(Stored data)
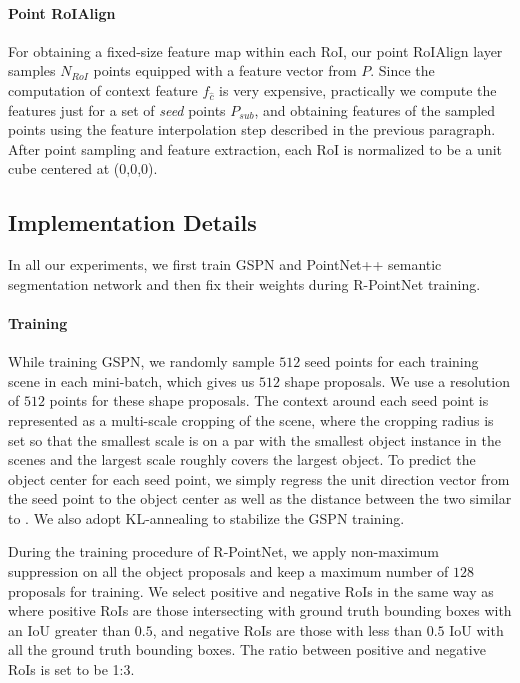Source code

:\documentclass[10pt,twocolumn,letterpaper]{article}
\begin{document}
\vspace{-\baselineskip}
\paragraph{Point RoIAlign}
For obtaining a fixed-size feature map within each RoI, our point RoIAlign layer samples $N_{RoI}$ points equipped with a feature vector from $P$. Since the computation of context feature $f_{\hat{c}}$ is very expensive, practically we compute the features just for a set of \emph{seed} points $P_{sub}$, and obtaining features of the sampled points using the feature interpolation step described in the previous paragraph. After point sampling and feature extraction, each RoI is normalized to be a unit cube centered at (0,0,0).

\subsection{Implementation Details}
In all our experiments, we first train GSPN and PointNet++ semantic segmentation network and then fix their weights during R-PointNet training.

\vspace{-\baselineskip}
\paragraph{Training}
While training GSPN, we randomly sample $512$ seed points for each training scene in each mini-batch, which gives us $512$ shape proposals. We use a resolution of $512$ points for these shape proposals. The context around each seed point is represented as a multi-scale cropping of the scene, where the cropping radius is set so that the smallest scale is on a par with the smallest object instance in the scenes and the largest scale roughly covers the largest object. To predict the object center for each seed point, we simply regress the unit direction vector from the seed point to the object center as well as the distance between the two similar to \cite{xiang2017posecnn}. We also adopt KL-annealing \cite{bowman2015generating} to stabilize the GSPN training.

During the training procedure of R-PointNet, we apply non-maximum suppression \cite{girshick2015deformable} on all the object proposals and keep a maximum number of $128$ proposals for training. We select positive and negative RoIs in the same way as \cite{he2017mask} where positive RoIs are those intersecting with ground truth bounding boxes with an IoU greater than $0.5$, and negative RoIs are those with less than $0.5$ IoU with all the ground truth bounding boxes. The ratio between positive and negative RoIs is set to be 1:3.
\end{document}
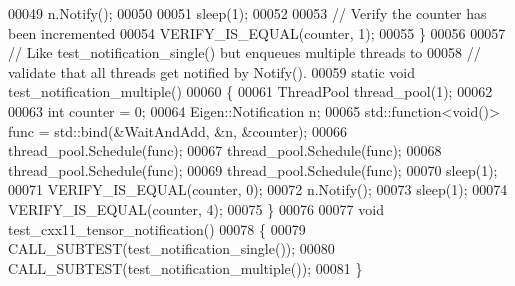 \begin{DoxyCode}
00049   n.Notify();
00050 
00051   sleep(1);
00052 
00053   \textcolor{comment}{// Verify the counter has been incremented}
00054   VERIFY\_IS\_EQUAL(counter, 1);
00055 \}
00056 
00057 \textcolor{comment}{// Like test\_notification\_single() but enqueues multiple threads to}
00058 \textcolor{comment}{// validate that all threads get notified by Notify().}
00059 \textcolor{keyword}{static} \textcolor{keywordtype}{void} test\_notification\_multiple()
00060 \{
00061   ThreadPool thread\_pool(1);
00062 
00063   \textcolor{keywordtype}{int} counter = 0;
00064   Eigen::Notification n;
00065   std::function<void()> func = std::bind(&WaitAndAdd, &n, &counter);
00066   thread\_pool.Schedule(func);
00067   thread\_pool.Schedule(func);
00068   thread\_pool.Schedule(func);
00069   thread\_pool.Schedule(func);
00070   sleep(1);
00071   VERIFY\_IS\_EQUAL(counter, 0);
00072   n.Notify();
00073   sleep(1);
00074   VERIFY\_IS\_EQUAL(counter, 4);
00075 \}
00076 
00077 \textcolor{keywordtype}{void} test\_cxx11\_tensor\_notification()
00078 \{
00079   CALL\_SUBTEST(test\_notification\_single());
00080   CALL\_SUBTEST(test\_notification\_multiple());
00081 \}
\end{DoxyCode}
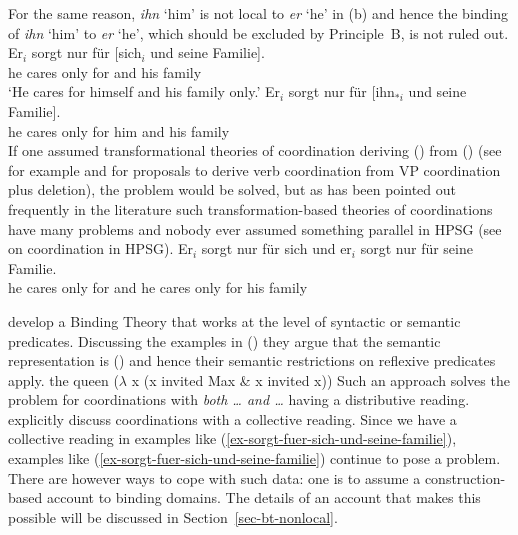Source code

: \documentclass[output=paper
	        ,collection
	        ,collectionchapter
 	        ,biblatex
                ,babelshorthands
                ,newtxmath
                ,draftmode
                ,colorlinks, citecolor=brown
]{langscibook}
\begin{document}
For the same reason, \emph{ihn} `him' is not local to \emph{er} `he' in (b) and hence the
binding of \emph{ihn} `him' to \emph{er} `he', which should be excluded by Principle~B, is not ruled out.
\eal
\label{ex-sorgt-fuer-sich-und-seine-familie}
\ex
\gll Er$_{i}$ sorgt nur für [sich$_{i}$ und seine Familie].\\
     he      cares only for \spacebr{}\self{} and his family\\
\glt `He cares for himself and his family only.'
\ex 
\gll Er$_{i}$ sorgt nur für [ihn$_{*i}$ und seine Familie].\\
     he      cares only for \spacebr{}him and his family\\
\zl
If one assumed transformational theories of coordination deriving () from () (see for example
\citealp[]{WC80a-u} and \citealp[, 67]{Kayne94a-u} for proposals to derive verb
coordination from VP coordination plus deletion), the problem would be solved, but as has been
pointed out frequently in the literature such transformation-based theories of coordinations have
many problems \parencites[]{BV72}[--193]{Jackendoff77a}[]{Dowty79a}[--105]{denBesten83a}{Klein85}{Eisenberg94a}[]{Borsley2005a} and nobody ever assumed
something parallel in HPSG (see  on coordination in HPSG).
\ea
\gll Er$_{i}$ sorgt nur für sich     und er$_{i}$ sorgt nur für seine Familie.\\
     he      cares only for \self{} and he       cares only for his family\\
\z

\citet{RR93a} develop a Binding Theory that works at the level of syntactic or semantic
predicates. Discussing the examples in () they argue that the semantic representation is
() and hence their semantic restrictions on reflexive predicates apply.
\eal
{}
\zl
\ea
the queen ($\lambda$ x (x invited Max \& x invited x))
\z
Such an approach solves the problem for coordinations with \emph{both \ldots{} and \ldots} having a
distributive reading. \citet[]{RR93a} explicitly discuss coordinations with a collective
reading. Since we have a collective reading in examples like
(\ref{ex-sorgt-fuer-sich-und-seine-familie}), examples like (\ref{ex-sorgt-fuer-sich-und-seine-familie}) continue to pose a problem. There are
however ways to cope with such data: one is to assume a construction-based account to binding
domains. The details of an account that makes this possible will be discussed in Section~\ref{sec-bt-nonlocal}.
\end{document}
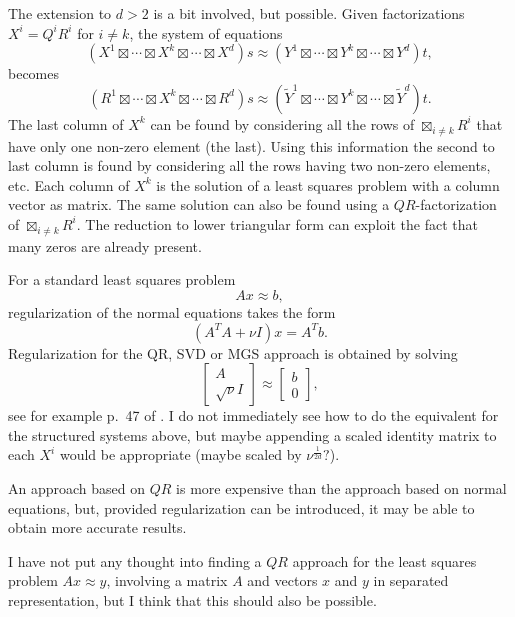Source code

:\documentclass[12pt]{artikel3}
\newcommand{\bigboxtimes}{\boxtimes}
\begin{document}
The extension to \(d > 2\) is a bit involved, but possible. Given
factorizations \(X^i = Q^i R^i\) for \(i \neq k\), the system of
equations
\[ ( X^1 \boxtimes \dotsb \boxtimes X^k \boxtimes \dotsb \boxtimes X^d ) s 
\approx
( Y^1 \boxtimes \dotsb \boxtimes Y^k 
\boxtimes \dotsb \boxtimes Y^d ) t,\]
becomes
\[ ( R^1 \boxtimes \dotsb \boxtimes X^k \boxtimes \dotsb \boxtimes R^d ) s 
\approx
( \tilde{Y}^1 \boxtimes \dotsb \boxtimes Y^k 
\boxtimes \dotsb \boxtimes \tilde{Y}^d ) t.\]
The last column of \(X^k\) can be found by considering all the rows of
\(\bigboxtimes_{i \neq k} R^i\) that have only one non-zero element
(the last). Using this information the second to last column is found
by considering all the rows having two non-zero elements, etc. Each column
of \(X^k\) is the solution of a least squares problem with a column
vector as matrix. The same solution can also be found using a
\(QR\)-factorization of \(\bigboxtimes_{i \neq k} R^i\). The reduction
to lower triangular form can exploit the fact that many zeros are
already present.

For a standard least squares problem
\[Ax \approx b,\]
regularization of the normal equations takes the form
\[(A^T A + \nu I) x = A^T b.\]
Regularization for the QR, SVD or MGS approach is obtained by solving
\[\left[\begin{array}{c}A \\ \sqrt{\nu} I\end{array}\right]
\approx
\left[\begin{array}{c}b \\ 0\end{array}\right],\]
see for example p.~47 of \cite{Kel99}. I do not immediately see how
to do the equivalent for the structured systems above, but maybe
appending a scaled identity matrix to each
\(X^i\) would be appropriate (maybe scaled by \(\nu^{\frac{1}{2d}}?\)).

An approach based on \(QR\) is more expensive than the approach based
on normal equations, but, provided regularization can be introduced, it
may be able to obtain more accurate results.

I have not put any thought into finding a \(QR\) approach for the
least squares problem \(A x \approx y\), involving a matrix \(A\) and
vectors \(x\) and \(y\) in separated representation, but I think that
this should also be possible.



\end{document}
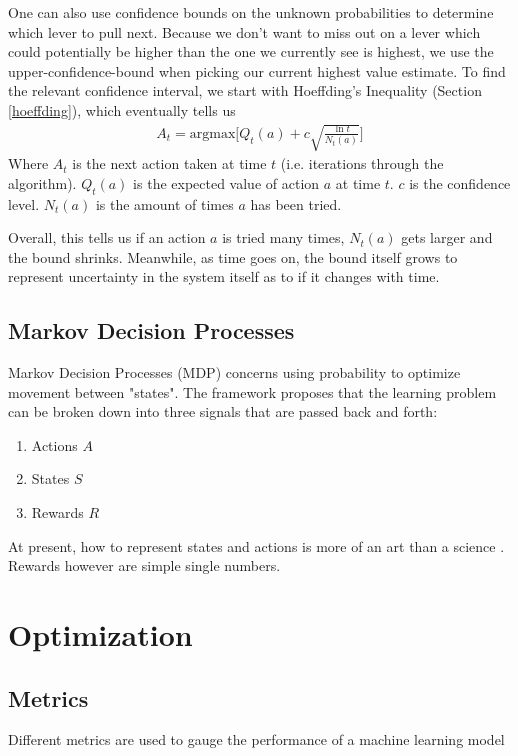 One can also use confidence bounds on the unknown probabilities to determine which lever to pull next. Because we don't want to miss out on a lever which could potentially be higher than the one we currently see is highest, we use the upper-confidence-bound when picking our current highest value estimate. To find the relevant confidence interval, we start with Hoeffding's Inequality (Section \ref{hoeffding}), which eventually tells us
\begin{align}
	A_t = \textrm{argmax}\Big[Q_t(a) + c\sqrt{\frac{\ln t}{N_t(a)}}\Big]
\end{align}
Where $A_t$ is the next action taken at time $t$ (i.e. iterations through the algorithm). $Q_t(a)$ is the expected value of action $a$ at time $t$. $c$ is the confidence level. $N_t(a)$ is the amount of times $a$ has been tried.

Overall, this tells us if an action $a$ is tried many times, $N_t(a)$ gets larger and the bound shrinks. Meanwhile, as time goes on, the bound itself grows to represent uncertainty in the system itself as to if it changes with time.


\subsection{Markov Decision Processes}
Markov Decision Processes (MDP) concerns using probability to optimize movement between "states". The framework proposes that the learning problem can be broken down into three signals that are passed back and forth: 
\begin{enumerate}
	\item Actions $A$
	\item States $S$
	\item Rewards $R$
\end{enumerate}
At present, how to represent states and actions is more of an art than a science \cite{sutton}. Rewards however are simple single numbers.



\section{Optimization}

\subsection{Metrics}
Different metrics are used to gauge the performance of a machine learning model

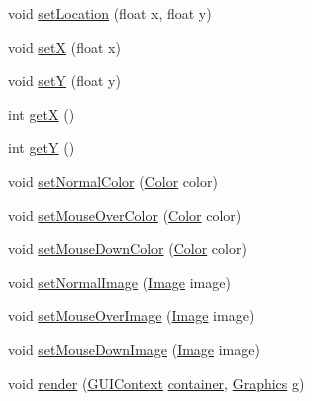\begin{DoxyCompactItemize}
\item 
void \mbox{\hyperlink{classorg_1_1newdawn_1_1slick_1_1gui_1_1_mouse_over_area_ac55408bd04c3aa272077524dd5cc8e25}{set\+Location}} (float x, float y)
\item 
void \mbox{\hyperlink{classorg_1_1newdawn_1_1slick_1_1gui_1_1_mouse_over_area_a63a8c3bbd8f8ce9ae7c0dcf75cb61240}{setX}} (float x)
\item 
void \mbox{\hyperlink{classorg_1_1newdawn_1_1slick_1_1gui_1_1_mouse_over_area_a008ab863c05dc791930c5aacda2dbb39}{setY}} (float y)
\item 
int \mbox{\hyperlink{classorg_1_1newdawn_1_1slick_1_1gui_1_1_mouse_over_area_a2856fed67e12db6016846dca42316ddd}{getX}} ()
\item 
int \mbox{\hyperlink{classorg_1_1newdawn_1_1slick_1_1gui_1_1_mouse_over_area_aee9e2876cba8a5468425f1a70a3c0487}{getY}} ()
\item 
void \mbox{\hyperlink{classorg_1_1newdawn_1_1slick_1_1gui_1_1_mouse_over_area_a64c31f0ec3a3b74d9d6f9645f670e7cc}{set\+Normal\+Color}} (\mbox{\hyperlink{classorg_1_1newdawn_1_1slick_1_1_color}{Color}} color)
\item 
void \mbox{\hyperlink{classorg_1_1newdawn_1_1slick_1_1gui_1_1_mouse_over_area_a119e40b4e9db8a0828d38b9d9da85ab7}{set\+Mouse\+Over\+Color}} (\mbox{\hyperlink{classorg_1_1newdawn_1_1slick_1_1_color}{Color}} color)
\item 
void \mbox{\hyperlink{classorg_1_1newdawn_1_1slick_1_1gui_1_1_mouse_over_area_ac720a48f34130519cd85a659522d0408}{set\+Mouse\+Down\+Color}} (\mbox{\hyperlink{classorg_1_1newdawn_1_1slick_1_1_color}{Color}} color)
\item 
void \mbox{\hyperlink{classorg_1_1newdawn_1_1slick_1_1gui_1_1_mouse_over_area_a2a71a564e81028fefd5c626d27d5494e}{set\+Normal\+Image}} (\mbox{\hyperlink{classorg_1_1newdawn_1_1slick_1_1_image}{Image}} image)
\item 
void \mbox{\hyperlink{classorg_1_1newdawn_1_1slick_1_1gui_1_1_mouse_over_area_ac698635f987336a7665fd8c88b228181}{set\+Mouse\+Over\+Image}} (\mbox{\hyperlink{classorg_1_1newdawn_1_1slick_1_1_image}{Image}} image)
\item 
void \mbox{\hyperlink{classorg_1_1newdawn_1_1slick_1_1gui_1_1_mouse_over_area_a5f2d322cd2b050590e1e836929b5052f}{set\+Mouse\+Down\+Image}} (\mbox{\hyperlink{classorg_1_1newdawn_1_1slick_1_1_image}{Image}} image)
\item 
void \mbox{\hyperlink{classorg_1_1newdawn_1_1slick_1_1gui_1_1_mouse_over_area_a37b442cacc81eec200efb0fa76d86fe0}{render}} (\mbox{\hyperlink{interfaceorg_1_1newdawn_1_1slick_1_1gui_1_1_g_u_i_context}{G\+U\+I\+Context}} \mbox{\hyperlink{classorg_1_1newdawn_1_1slick_1_1gui_1_1_abstract_component_af6d1abaa24da0b9a06fb153722e15435}{container}}, \mbox{\hyperlink{classorg_1_1newdawn_1_1slick_1_1_graphics}{Graphics}} g)

\end{DoxyCompactItemize}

Action item: Every line above that holds the string "predicates" should be copied into the answer.

Worked solution:
predicates. Discussing the examples in () they argue that the semantic representation is
() and hence their semantic restrictions on reflexive predicates apply.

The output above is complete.